We have also tried vmware disk sharing  in lab environment (with gfs2),
and we have not experienced any problems. As far
i know, vmware disk sharing it's supposed to be a production quality
feature according to vmware.

akops

On 15/12/2010 8:17 ??, Sunil Mushran wrote:
> Ideally the scsi reservation error should be trapped by hypervisor/mgmt
> domain and should not bubble upto the guest. That is if vmfs is doing the
> reservation. Have you looked into the logs on all machines? See if there
> is a way to get vmfs to log that info.
>
> As far as RDM's goes, that's how I believe people use it. But you'll
> have to
> get confirmation from actual vmware users.
>
> On 12/15/2010 09:59 AM, brad hancock wrote:
>> We have never used RDM in the past due to backup reasons etc and VM
>> admins not having to deal the SAN admins. Do you think this would
>> resolve the issue?
>>  
>>
>>
>> On Tue, Dec 14, 2010 at 3:25 PM, Sunil Mushran
>> <sunil.mushran at oracle.com <mailto:sunil.mushran at oracle.com>> wrote:
>>
>>     I meant repeats 60 secs at a stretch. If not, as it seems so,
>>     then the messages
>>     should be only annoying.
>>
>>     VMFS uses SCSI Reservation to perform disk based locking. See if
>>     they have
>>     some logging in ESX that shows when a VMFS performs reserve/unreserve
>>     on a SCSI device. You'll have to look at the logs of all nodes.
>>     As in, that log
>>     will be on a different node than that that got this error.
>>
>>     BTW, any reason you are not using RDM.
>>
>>
>>     On 12/14/2010 12:51 PM, brad hancock wrote:
>>>     The issue does repeat. 
>>>
>>>     I looked through the vsphere 4.1, and the host logs and didn't
>>>     see anything weird that corresponds with these times. 
>>>
>>>     What is a reservation conflict? Can this issue cause the nodes
>>>     to see different data?
>>>
>>>
>>>     Dec 14 07:37:52 mdcvmsmes02 kernel: [351952.113847] sd 1:0:0:0:
>>>     reservation conflict
>>>     Dec 14 07:37:52 mdcvmsmes02 kernel: [351952.113859] sd 1:0:0:0:
>>>     [sdb] Result: hostbyte=DID_OK driverbyte=DRIVER_OK,SUGGEST_OK
>>>     Dec 14 07:37:52 mdcvmsmes02 kernel: [351952.113868] end_request:
>>>     I/O error, dev sdb, sector 1735
>>>     Dec 14 07:37:52 mdcvmsmes02 kernel: [351952.114134]
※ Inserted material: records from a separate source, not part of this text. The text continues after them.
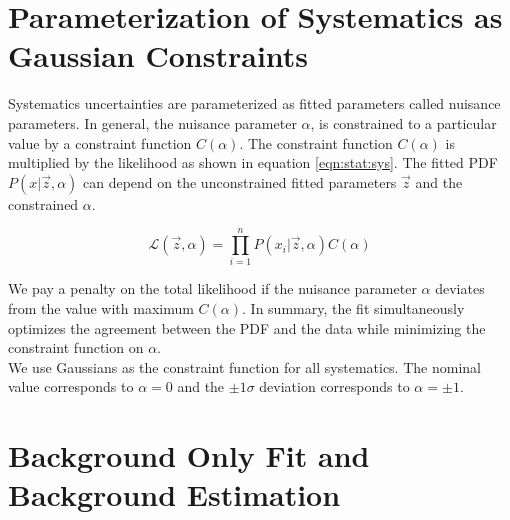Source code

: \section{Parameterization of Systematics as Gaussian Constraints}
\label{sec:stat:sys}

\indent Systematics uncertainties are parameterized as fitted parameters called nuisance parameters.  In general, the nuisance parameter $\alpha$, is constrained to a particular value by a constraint function $C(\alpha)$.   The constraint function $C(\alpha)$ is multiplied by the likelihood as shown in equation \ref{eqn:stat:sys}.  The fitted PDF $P(x|\vec{z},\alpha)$ can depend on the unconstrained fitted parameters $\vec{z}$ and the constrained $\alpha$.  

\begin{equation}
\label{eqn:stat:sys}
{\mathcal{L}}(\vec{z},\alpha) = {\displaystyle\prod_{i=1}^{n}} P(x_i|\vec{z},\alpha) C(\alpha)
\end{equation}


\indent We pay a penalty on the total likelihood if the nuisance parameter $\alpha$ deviates from the value with maximum $C(\alpha)$.  In summary, the fit simultaneously optimizes the agreement between the PDF and the data while minimizing the constraint function on $\alpha$. \\

\indent We use Gaussians as the constraint function for all systematics.  The nominal value corresponds to $\alpha = 0$ and the $\pm1\sigma$ deviation corresponds to $\alpha = \pm1$.  \\


\section{Background Only Fit and Background Estimation}
\label{sec:stat:bkgonly}

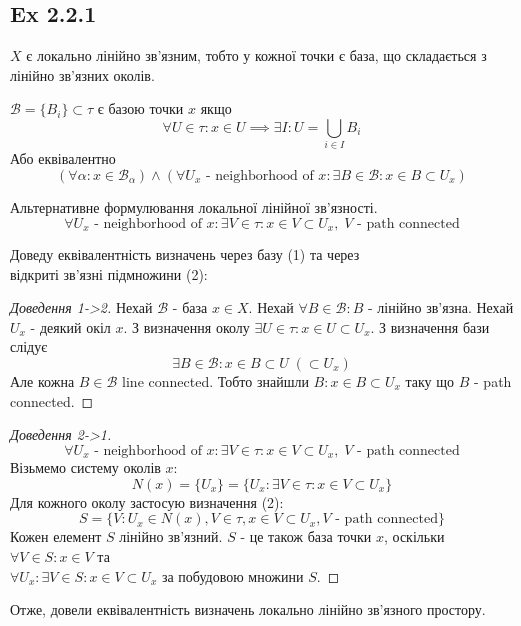 \documentclass[10pt, a4paper]{article} %
\renewcommand{\B}{\mathcal{B}}
\begin{document}
\subsection*{Ex 2.2.1}
\begin{mdframed}
    $X$ є локально лінійно зв'язним, тобто у кожної точки є база, що складається з лінійно зв'язних околів.
\end{mdframed}

\begin{mdframed}[backgroundcolor=blue!10]
    $\B = \{B_i\} \subset \tau$ є базою точки $x$ якщо 
    \[\forall U\in\tau: x\in U \implies \exists I: U = \bigcup_{i\in I} B_i \]
    Або еквівалентно
    \[(\forall \alpha: x \in \B_\alpha) \land (\forall U_x \text{ - neighborhood of }x: \exists B \in \B: x \in B \subset U_x)\]
\end{mdframed}

    Альтернативне формулювання локальної лінійної зв'язності.
    \[\forall U_x \text{ - neighborhood of }x: \exists V\in\tau: x \in V \subset U_x, \;V \text{ - path connected}\]

    Доведу еквівалентність визначень через базу (1) та через \\ 
    відкриті зв'язні підмножини (2):
    \begin{proof}[Доведення 1->2]
        Нехай $\B$ - база $x\in X$.
        Нехай $\forall B \in \B: B$ - лінійно зв'язна.
        Нехай $U_x$ - деякий окіл $x$.  
        З визначення околу $\exists U\in\tau: x \in U \subset U_x$.
        З визначення бази слідує
        \[\exists B \in \B: x \in B \subset U \;(\subset U_x)\]
        Але кожна $B\in\B$ line connected.
        Тобто знайшли $B: x\in B\subset U_x$ таку що $B$ - path connected.
    \end{proof}
    \begin{proof}[Доведення 2->1]
        \[\forall U_x \text{ - neighborhood of }x: \exists V\in\tau: x \in V \subset U_x, \;V \text{ - path connected}\]
        Візьмемо систему околів $x$:
        \[N(x) = \{U_x\} = \{U_x : \exists V\in \tau: x\in V \subset U_x\}\]
        Для кожного околу застосую визначення (2):
        \[S = \{V : U_x \in N(x), V \in \tau, x \in V \subset U_x, V \text{ - path connected}\}\]
        Кожен елемент $S$ лінійно зв'язний. $S$ - це також база точки $x$, оскільки
        $\forall V \in S: x \in V$ та \\
        $\forall U_x: \exists V \in S: x\in V \subset U_x$ за побудовою множини $S$.
    \end{proof}
Отже, довели еквівалентність визначень локально лінійно зв'язного простору.
\end{document}
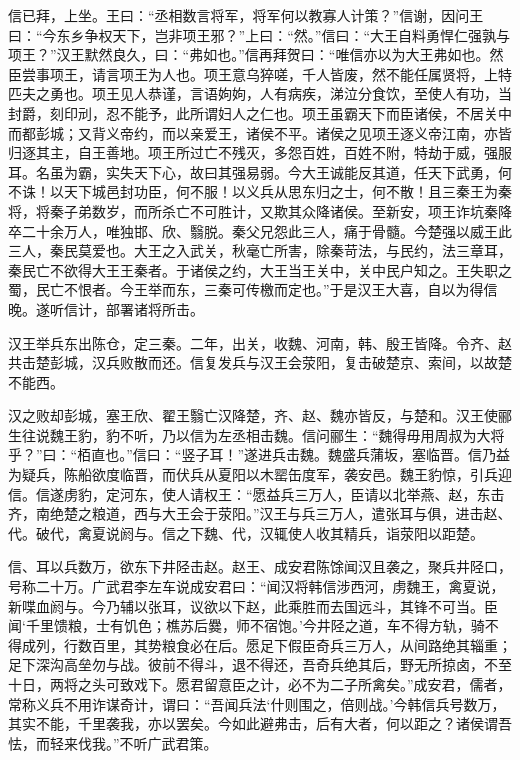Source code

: \documentclass[12pt,UTF8]{ctexbook}
\begin{document}
信已拜，上坐。王曰：“丞相数言将军，将军何以教寡人计策？”信谢，因问王曰：“今东乡争权天下，岂非项王邪？”上曰：“然。”信曰：“大王自料勇悍仁强孰与项王？”汉王默然良久，曰：“弗如也。”信再拜贺曰：“唯信亦以为大王弗如也。然臣尝事项王，请言项王为人也。项王意乌猝嗟，千人皆废，然不能任属贤将，上特匹夫之勇也。项王见人恭谨，言语姁姁，人有病疾，涕泣分食饮，至使人有功，当封爵，刻印刓，忍不能予，此所谓妇人之仁也。项王虽霸天下而臣诸侯，不居关中而都彭城；又背义帝约，而以亲爱王，诸侯不平。诸侯之见项王逐义帝江南，亦皆归逐其主，自王善地。项王所过亡不残灭，多怨百姓，百姓不附，特劫于威，强服耳。名虽为霸，实失天下心，故曰其强易弱。今大王诚能反其道，任天下武勇，何不诛！以天下城邑封功臣，何不服！以义兵从思东归之士，何不散！且三秦王为秦将，将秦子弟数岁，而所杀亡不可胜计，又欺其众降诸侯。至新安，项王诈坑秦降卒二十余万人，唯独邯、欣、翳脱。秦父兄怨此三人，痛于骨髓。今楚强以威王此三人，秦民莫爱也。大王之入武关，秋毫亡所害，除秦苛法，与民约，法三章耳，秦民亡不欲得大王王秦者。于诸侯之约，大王当王关中，关中民户知之。王失职之蜀，民亡不恨者。今王举而东，三秦可传檄而定也。”于是汉王大喜，自以为得信晚。遂听信计，部署诸将所击。



汉王举兵东出陈仓，定三秦。二年，出关，收魏、河南，韩、殷王皆降。令齐、赵共击楚彭城，汉兵败散而还。信复发兵与汉王会荥阳，复击破楚京、索间，以故楚不能西。



汉之败却彭城，塞王欣、翟王翳亡汉降楚，齐、赵、魏亦皆反，与楚和。汉王使郦生往说魏王豹，豹不听，乃以信为左丞相击魏。信问郦生：“魏得毋用周叔为大将乎？”曰：“栢直也。”信曰：“竖子耳！”遂进兵击魏。魏盛兵蒲坂，塞临晋。信乃益为疑兵，陈船欲度临晋，而伏兵从夏阳以木罂缶度军，袭安邑。魏王豹惊，引兵迎信。信遂虏豹，定河东，使人请权王：“愿益兵三万人，臣请以北举燕、赵，东击齐，南绝楚之粮道，西与大王会于荥阳。”汉王与兵三万人，遣张耳与俱，进击赵、代。破代，禽夏说阏与。信之下魏、代，汉辄使人收其精兵，诣荥阳以距楚。



信、耳以兵数万，欲东下井陉击赵。赵王、成安君陈馀闻汉且袭之，聚兵井陉口，号称二十万。广武君李左车说成安君曰：“闻汉将韩信涉西河，虏魏王，禽夏说，新喋血阏与。今乃辅以张耳，议欲以下赵，此乘胜而去国远斗，其锋不可当。臣闻‘千里馈粮，士有饥色；樵苏后爨，师不宿饱。’今井陉之道，车不得方轨，骑不得成列，行数百里，其势粮食必在后。愿足下假臣奇兵三万人，从间路绝其辎重；足下深沟高垒勿与战。彼前不得斗，退不得还，吾奇兵绝其后，野无所掠卤，不至十日，两将之头可致戏下。愿君留意臣之计，必不为二子所禽矣。”成安君，儒者，常称义兵不用诈谋奇计，谓曰：“吾闻兵法‘什则围之，倍则战。’今韩信兵号数万，其实不能，千里袭我，亦以罢矣。今如此避弗击，后有大者，何以距之？诸侯谓吾怯，而轻来伐我。”不听广武君策。
\end{document}
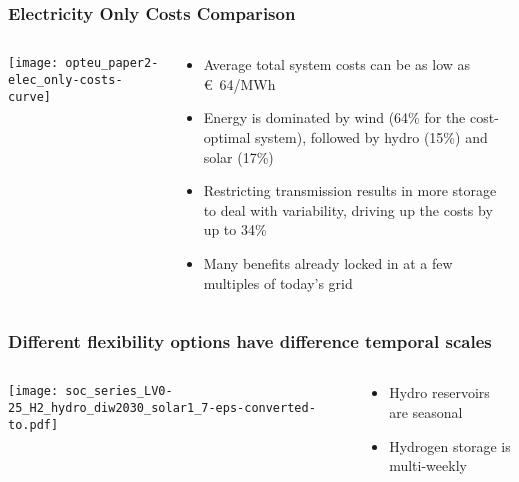 \documentclass[10pt,aspectratio=169,dvipsnames]{beamer}
\let\olditem\item
\renewcommand{\item}{%
\olditem\vspace{5pt}}
\begin{document}
\begin{frame}
  \frametitle{Electricity Only Costs Comparison}

\begin{columns}[T]
  \begin{column}{9cm}

    \vspace{0.5cm}
  \texttt{[image: opteu\_paper2-elec\_only-costs-curve]}

  \end{column}

  \begin{column}{5cm}
    \begin{itemize}
    \item Average total system costs can be as low as \euro~64/MWh
     \item Energy is dominated by wind (64\% for the cost-optimal system), followed
       by hydro (15\%) and solar (17\%)
     \item Restricting transmission results in more storage to deal with variability, driving up the costs by up to 34\%
     \item Many benefits already locked in at a few multiples of today's grid
    \end{itemize}

  \end{column}

\end{columns}
\end{frame}



\begin{frame}
  \frametitle{Different flexibility options have difference temporal scales}

\begin{columns}[T]
  \begin{column}{10.5cm}

    \vspace{0.5cm}
  \texttt{[image: soc\_series\_LV0-25\_H2\_hydro\_diw2030\_solar1\_7-eps-converted-to.pdf]}

  \end{column}

  \begin{column}{3cm}
    \vspace{1cm}
    \begin{itemize}
    \item Hydro reservoirs are \alert{seasonal}
    \item Hydrogen storage is \alert{multi-weekly}
    \end{itemize}

  \end{column}

\end{columns}
\end{frame}
\end{document}

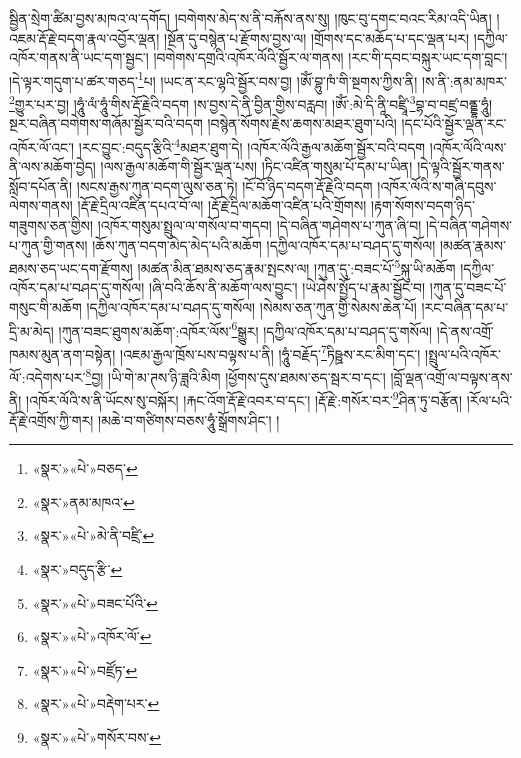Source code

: སྦྱིན་སྲེག་ཚིམ་བྱས་མཁའ་ལ་དགོད། །བགེགས་མེད་ས་ནི་བརྐོས་ནས་སུ། །ཁུང་བུ་དགང་བའང་རིམ་འདི་ཡིན། །འཇམ་རྡོ་རྗེ་བདག་རྣལ་འབྱོར་ལྡན། །སྔོན་དུ་བསྙེན་པ་རྫོགས་བྱས་ལ། །གྲོགས་དང་མཆོད་པ་དང་ལྡན་པར། །དཀྱིལ་འཁོར་གནས་ནི་ཡང་དག་སྦྱང་། །བགེགས་དགྲའི་འཁོར་ལོའི་སྦྱོར་ལ་གནས། །རང་གི་དབང་བསྐུར་ཡང་དག་བླང་། །དེ་ལྟར་གདུག་པ་ཚར་གཅད་\footnote{«སྣར་»«པེ་»བཅད་}པ། །ཡང་ན་རང་ལྷའི་སྦྱོར་བས་བྱ། །ཨོཾ་བྷུ་ཁཾ་གི་སྔགས་ཀྱིས་ནི། །ས་ནི་:ནམ་མཁར་\footnote{«སྣར་»ནམ་མཁའ་}གྱུར་པར་བྱ། །ཧཱུཾ་ལཾ་ཧཱུཾ་གིས་རྡོ་རྗེའི་བདག །ས་བྱས་དེ་ནི་བྱིན་གྱིས་བརླབ། །ཨོཾ་:མེ་དི་ནཱི་བཛྲཱི་\footnote{«སྣར་»«པེ་»མེ་ནི་བཛྲི་}བྷ་བ་བཛྲ་བནྡྷ་ཧཱུཾ། སྔར་བཞིན་བགེགས་གཞོམ་སྦྱོར་བའི་བདག །བསྙེན་སོགས་རྗེས་ཆགས་མཐར་ཐུག་པའི། །དང་པོའི་སྦྱོར་ལྡན་རང་འཁོར་ལོ་འང་། །རང་བྱུང་:བདུད་རྩིའི་\footnote{«སྣར་»བདུད་རྩི་}མཐར་ཐུག་དེ། །འཁོར་ལོའི་རྒྱལ་མཆོག་སྦྱོར་བའི་བདག །འཁོར་ལོའི་ལས་ནི་ལས་མཆོག་བྱེད། །ལས་རྒྱལ་མཆོག་གི་སྦྱོར་ལྡན་པས། །ཏིང་འཛིན་གསུམ་པོ་དམ་པ་ཡིན། །དེ་ལྟའི་སྦྱོར་གནས་སློབ་དཔོན་ནི། །སངས་རྒྱས་ཀུན་བདག་ལུས་ཅན་ཏེ། །ངོ་བོ་ཉིད་བདག་རྡོ་རྗེའི་བདག །འཁོར་ལོའི་ས་གཞི་དབུས་ལེགས་གནས། །རྡོ་རྗེ་དྲིལ་འཛིན་དཔའ་བོ་ལ། །རྡོ་རྗེ་དྲིལ་མཆོག་འཛིན་པའི་གྲོགས། །རྟག་སོགས་བདག་ཉིད་གཟུགས་ཅན་གྱིས། །འཁོར་གསུམ་སྤྲུལ་ལ་གསོལ་བ་གདབ། །དེ་བཞིན་གཤེགས་པ་ཀུན་ཞི་བ། །དེ་བཞིན་གཤེགས་པ་ཀུན་གྱི་གནས། །ཆོས་ཀུན་བདག་མེད་མེད་པའི་མཆོག །དཀྱིལ་འཁོར་དམ་པ་བཤད་དུ་གསོལ། །མཚན་རྣམས་ཐམས་ཅད་ཡང་དག་རྫོགས། །མཚན་མིན་ཐམས་ཅད་རྣམ་སྤངས་ལ། །ཀུན་དུ་:བཟང་པོ་\footnote{«སྣར་»«པེ་»བཟང་པོའི་}སྐུ་ཡི་མཆོག །དཀྱིལ་འཁོར་དམ་པ་བཤད་དུ་གསོལ། །ཞི་བའི་ཆོས་ནི་མཆོག་ལས་བྱུང་། །ཡེ་ཤེས་སྤྱོད་པ་རྣམ་སྦྱོང་བ། །ཀུན་དུ་བཟང་པོ་གསུང་གི་མཆོག །དཀྱིལ་འཁོར་དམ་པ་བཤད་དུ་གསོལ། །སེམས་ཅན་ཀུན་གྱི་སེམས་ཆེན་པོ། །རང་བཞིན་དམ་པ་དྲི་མ་མེད། །ཀུན་བཟང་ཐུགས་མཆོག་:འཁོར་ལོས་\footnote{«སྣར་»«པེ་»འཁོར་ལོ་}སྒྱུར། །དཀྱིལ་འཁོར་དམ་པ་བཤད་དུ་གསོལ། །དེ་ནས་འགྲོ་ཁམས་མུན་ནག་བསྟེན། །འཇམ་རྒྱལ་ཁྲོས་པས་བལྟས་པ་ནི། །ཧཱུཾ་བརྗོད་\footnote{«སྣར་»«པེ་»བཛྲོཏ་}ཏིཥྛས་རང་མིག་དང་། །སྤྲུལ་པའི་འཁོར་ལོ་:འདེགས་པར་\footnote{«སྣར་»«པེ་»བརྡེག་པར་}བྱ། །ཡི་གེ་མ་ཊས་ཉི་ཟླའི་མིག །ཕྱོགས་དུས་ཐམས་ཅད་སྦར་བ་དང་། །བློ་ལྡན་འགྲོ་ལ་བལྟས་ནས་ནི། །འཁོར་ལོའི་ས་ནི་ཡོངས་སུ་བསྐོར། །རྐང་འོག་རྡོ་རྗེ་འབར་བ་དང་། །རྡོ་རྗེ་:གསོར་བར་\footnote{«སྣར་»«པེ་»གསོར་བས་}ཤིན་ཏུ་བརྩོན། །རོལ་པའི་རྡོ་རྗེ་འགྲོས་ཀྱི་གར། །མཆེ་བ་གཙིགས་བཅས་ཧཱུཾ་སྒྲོགས་ཤིང་། །
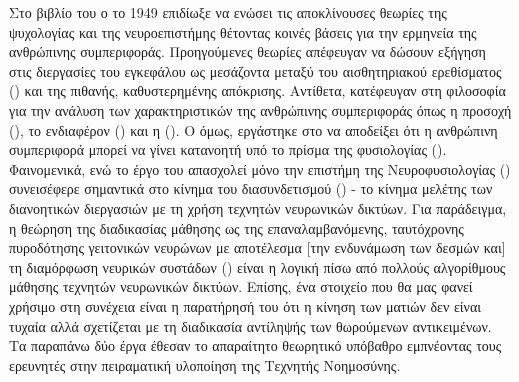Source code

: Στο βιβλίο του \cite{hebb1949organization} ο  το 1949 επιδίωξε να ενώσει τις αποκλίνουσες θεωρίες της ψυχολογίας και της νευροεπιστήμης θέτοντας κοινές βάσεις για την ερμηνεία της ανθρώπινης συμπεριφοράς. Προηγούμενες θεωρίες απέφευγαν να δώσουν εξήγηση στις διεργασίες του εγκεφάλου ως μεσάζοντα μεταξύ του αισθητηριακού ερεθίσματος () και της πιθανής, καθυστερημένης απόκρισης. Αντίθετα, κατέφευγαν στη φιλοσοφία για την ανάλυση των χαρακτηριστικών της ανθρώπινης συμπεριφοράς όπως η προσοχή (), το ενδιαφέρον () και η  (). Ο  όμως, εργάστηκε στο να αποδείξει ότι η ανθρώπινη συμπεριφορά μπορεί να γίνει κατανοητή υπό το πρίσμα της φυσιολογίας (). Φαινομενικά, ενώ το έργο του απασχολεί μόνο την επιστήμη της Νευροφυσιολογίας () συνεισέφερε σημαντικά στο κίνημα του διασυνδετισμού () - το κίνημα μελέτης των διανοητικών διεργασιών με τη χρήση τεχνητών νευρωνικών δικτύων. Για παράδειγμα, η θεώρηση της διαδικασίας μάθησης ως της επαναλαμβανόμενης, ταυτόχρονης πυροδότησης γειτονικών νευρώνων με αποτέλεσμα [την ενδυνάμωση των δεσμών και] τη διαμόρφωση νευρικών συστάδων () είναι η λογική πίσω από πολλούς αλγορίθμους μάθησης τεχνητών νευρωνικών δικτύων. Επίσης, ένα στοιχείο που θα μας φανεί χρήσιμο στη συνέχεια είναι η παρατήρησή του ότι η κίνηση των ματιών δεν είναι τυχαία αλλά σχετίζεται με τη διαδικασία αντίληψής των θωρούμενων αντικειμένων. Τα παραπάνω δύο έργα έθεσαν το απαραίτητο θεωρητικό υπόβαθρο εμπνέοντας τους ερευνητές στην πειραματική υλοποίηση της Τεχνητής Νοημοσύνης.
\par

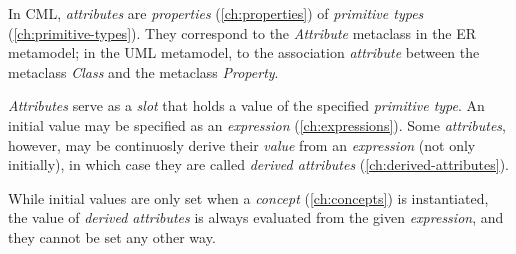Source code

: In CML, \emph{attributes} are \emph{properties} (\ref{ch:properties})
of \emph{primitive types} (\ref{ch:primitive-types}).
They correspond to the \emph{Attribute} metaclass
in the ER \cite{er} metamodel;
in the UML \cite{uml} metamodel,
to the association \emph{attribute} between the metaclass \emph{Class}
and the metaclass \emph{Property}.

\emph{Attributes} serve as a \emph{slot} that holds a value of
the specified \emph{primitive type}.
An initial value may be specified as an \emph{expression} (\ref{ch:expressions}).
Some \emph{attributes}, however, may be continuosly
derive their \emph{value} from an \emph{expression} (not only initially),
in which case they are called \emph{derived attributes} (\ref{ch:derived-attributes}).

While initial values are only set when a \emph{concept} (\ref{ch:concepts})
is instantiated,
the value of \emph{derived attributes} is always evaluated
from the given \emph{expression},
and they cannot be set any other way.

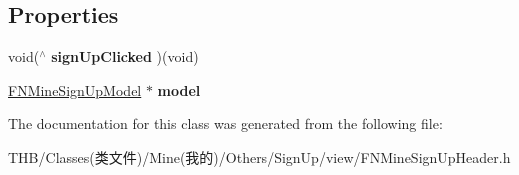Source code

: \subsection*{Properties}
\begin{DoxyCompactItemize}
\item 
\mbox{\label{interface_f_n_mine_sign_up_header_a0adbe85c12d1634a2034805bc35c8b33}} 
void($^\wedge$ {\bfseries sign\+Up\+Clicked} )(void)
\item 
\mbox{\label{interface_f_n_mine_sign_up_header_a64a58ec6943bef2f8f60f8f9569fd86d}} 
\mbox{\hyperlink{interface_f_n_mine_sign_up_model}{F\+N\+Mine\+Sign\+Up\+Model}} $\ast$ {\bfseries model}
\end{DoxyCompactItemize}


The documentation for this class was generated from the following file\+:\begin{DoxyCompactItemize}
\item 
T\+H\+B/\+Classes(类文件)/\+Mine(我的)/\+Others/\+Sign\+Up/view/F\+N\+Mine\+Sign\+Up\+Header.\+h\end{DoxyCompactItemize}
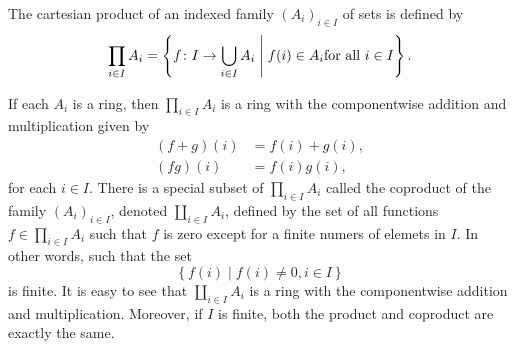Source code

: \documentclass[11pt,a4paper]{article}
\begin{document}
\begin{exa}
The cartesian product of an indexed family $(A_i)_{i\in I}$ of  sets is defined by
\[\prod_{i\in I} A_i=\left\lbrace f\colon I \to \bigcup_{i\in I} A_i \;\Bigg|\;  f(i)\in A_i \text{for all } i\in I \right\rbrace.\]

If each $A_i$ is a ring, then $\prod_{i\in I} A_i$  is a ring with the componentwise addition and multiplication given by 
\begin{align*}
    (f+g)(i)&=f(i)+g(i),\\
    (fg)(i)&=f(i)g(i),
\end{align*}
for each $i\in I$. There is a special subset of $\prod_{i\in I} A_i$ called the coproduct of the family $(A_i)_{i\in I}$, denoted \(\coprod_{i\in I} A_i\), defined by the set of all functions $f\in \prod_{i\in I} A_i$ such that $f$ is zero except for a finite numers of elemets in $I$.
In other words, such that the set 
\[
\left\{ f(i) \mid f(i) \neq 0, i\in I \right\}
\]
is finite.
It is easy to see that \(\coprod_{i\in I} A_i\)  is a ring with the componentwise addition and multiplication.
Moreover, if \(I\) is finite, both the product and coproduct are exactly the same.
\end{exa}


\end{document}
>>>     (0,0):o2hb_bio_end_io:225 ERROR: IO Error -5
>>>     Dec 14 07:37:52 mdcvmsmes02 kernel: [351952.114379]
>>>     (1882,0):o2hb_do_disk_heartbeat:753 ERROR: status = -5
>>>     Dec 14 07:51:01 mdcvmsmes02 kernel: [352762.233764] sd 1:0:0:0:
>>>     reservation conflict
>>>     Dec 14 07:51:01 mdcvmsmes02 kernel: [352762.233775] sd 1:0:0:0:
>>>     [sdb] Result: hostbyte=DID_OK driverbyte=DRIVER_OK,SUGGEST_OK
>>>     Dec 14 07:51:01 mdcvmsmes02 kernel: [352762.233855] end_request:
>>>     I/O error, dev sdb, sector 1735
>>>     Dec 14 07:51:01 mdcvmsmes02 kernel: [352762.234112]
>>>     (0,0):o2hb_bio_end_io:225 ERROR: IO Error -5
>>>     Dec 14 07:51:01 mdcvmsmes02 kernel: [352762.234365]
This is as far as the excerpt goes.